Find the gravitational force acting on a particle A inside a uniform spherical layer of matter.

Answer 1

Divide the sphere into thin spherical shells and find the force acting on the particle lying inside the sphere by a thin spherical shell and integrate within the suitable limits.

Complete step by step solution:
Let M be the mass of the uniform spherical layer of matter and m be the mass of the particle lying inside it at a distance of r from the centre. Let the sphere be divided into thin spherical shells of density $\sigma$ per unit area. Force acting on the particle by a thin spherical shell of radius R is given by

$dF = \dfrac{{GmdM}}{{{s^2}}}\cos \alpha$
Mass =$dM = \sigma 2\pi R\sin \theta Rd\theta$
The force from the entire spherical shell is given by
$F = 2\pi G\sigma m{R^2}\int\limits_{\theta = 0}^\pi {\dfrac{{\cos \alpha \sin \theta d\theta }}{{{s^2}}}}$ -----(1)
In order to find the value of the integral we need to express in terms of. To do so we use cosine formula. Using the cosine law, we have ${s^2} = {R^2} + {r^2}\theta - 2Rr\cos \theta$

Differentiating both sides, we get
$2sds = 2Rr\sin \theta d\theta$
$\Rightarrow \sin \theta d\theta = \dfrac{{sds}}{{Rr}}$ ------------(2)
Now using the cosine formula for the external angle
${R^2} = {r^2} + {s^2} - 2rs\cos \alpha$
$\cos \alpha = \dfrac{{{r^2} + {s^2} - {R^2}}}{{2rs}}$ ------------(3)
$\cos \alpha = \dfrac{{{r^2} + {s^2} - {R^2}}}{{2rs}}$ ------------(3)
Now, put the values of equations (2) and (3) in equation (1).
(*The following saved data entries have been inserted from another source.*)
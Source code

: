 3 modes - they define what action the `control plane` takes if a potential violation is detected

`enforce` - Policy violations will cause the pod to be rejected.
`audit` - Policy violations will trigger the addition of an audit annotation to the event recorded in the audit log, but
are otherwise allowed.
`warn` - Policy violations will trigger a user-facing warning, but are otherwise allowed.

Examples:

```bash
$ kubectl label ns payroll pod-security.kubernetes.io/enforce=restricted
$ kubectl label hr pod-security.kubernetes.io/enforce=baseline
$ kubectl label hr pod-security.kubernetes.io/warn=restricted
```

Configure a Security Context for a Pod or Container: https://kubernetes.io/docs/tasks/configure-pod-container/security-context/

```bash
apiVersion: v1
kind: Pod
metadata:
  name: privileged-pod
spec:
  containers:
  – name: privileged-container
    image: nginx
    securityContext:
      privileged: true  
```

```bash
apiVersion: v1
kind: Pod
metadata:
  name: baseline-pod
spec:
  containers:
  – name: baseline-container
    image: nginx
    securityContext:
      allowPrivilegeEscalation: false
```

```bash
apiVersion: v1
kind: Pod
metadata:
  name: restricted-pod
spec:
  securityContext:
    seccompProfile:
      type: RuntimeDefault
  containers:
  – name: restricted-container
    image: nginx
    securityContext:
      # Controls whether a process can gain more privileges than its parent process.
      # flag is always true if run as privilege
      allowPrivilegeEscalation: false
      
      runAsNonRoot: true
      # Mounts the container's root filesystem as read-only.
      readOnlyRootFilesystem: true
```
Also, for$\theta = 0,s = R - r$and for $\theta = \pi ,s = r + R$
Now (1) reduces to
$F = - 2\pi G\sigma m{R^2}\int\limits_{s = R - r}^{s = R + r} {\dfrac{{\left( {{r^2} + {s^2} - {R^2}} \right)sds}}{{{s^2}.2rs.Rr}}}$
$\Rightarrow F = \dfrac{{ - \pi G\sigma m{R^2}}}{{{r^2}}}\int\limits_{s = R - r}^{s = R + r} {\left( {1 + \dfrac{{{r^2} - {R^2}}}{{{s^2}}}} \right)ds}$
Using the area density expression $\Rightarrow \sigma = \dfrac{M}{{4\pi {R^2}}}$ the above equation reduces to
$F = \dfrac{{ - GmM}}{{4R{r^2}}}\int\limits_{s = R - r}^{s = R + r} {\left( {1 + \dfrac{{{r^2} - {R^2}}}{{{s^2}}}} \right)ds}$
$\Rightarrow F = \dfrac{{ - GmM}}{{4R{r^2}}}\left[ {s - \left( {{r^2} - {R^2}} \right)\dfrac{1}{s}} \right]_{s = R - r}^{s = R + r}$
$\Rightarrow F = \dfrac{{ - GmM}}{{4R{r^2}}}\left[ {\left( {R + r} \right) - \left( {R - r} \right) - \left( {{r^2} - {R^2}} \right)\left( {\dfrac{1}{{R + r}} - \dfrac{1}{{R - r}}} \right)} \right]$
$\Rightarrow F = \dfrac{{ - GmM}}{{4R{r^2}}}\left[ {\left( {2r} \right) + \left( { - 2r} \right)} \right] \Rightarrow F = 0$

Thus the algebraic sum of the forces acting on the particle lying inside a sphere is zero.

Note: The gravitational force acting on a particle lying inside a spherical layer of matter is always zero. This is true for all particles lying inside a sphere.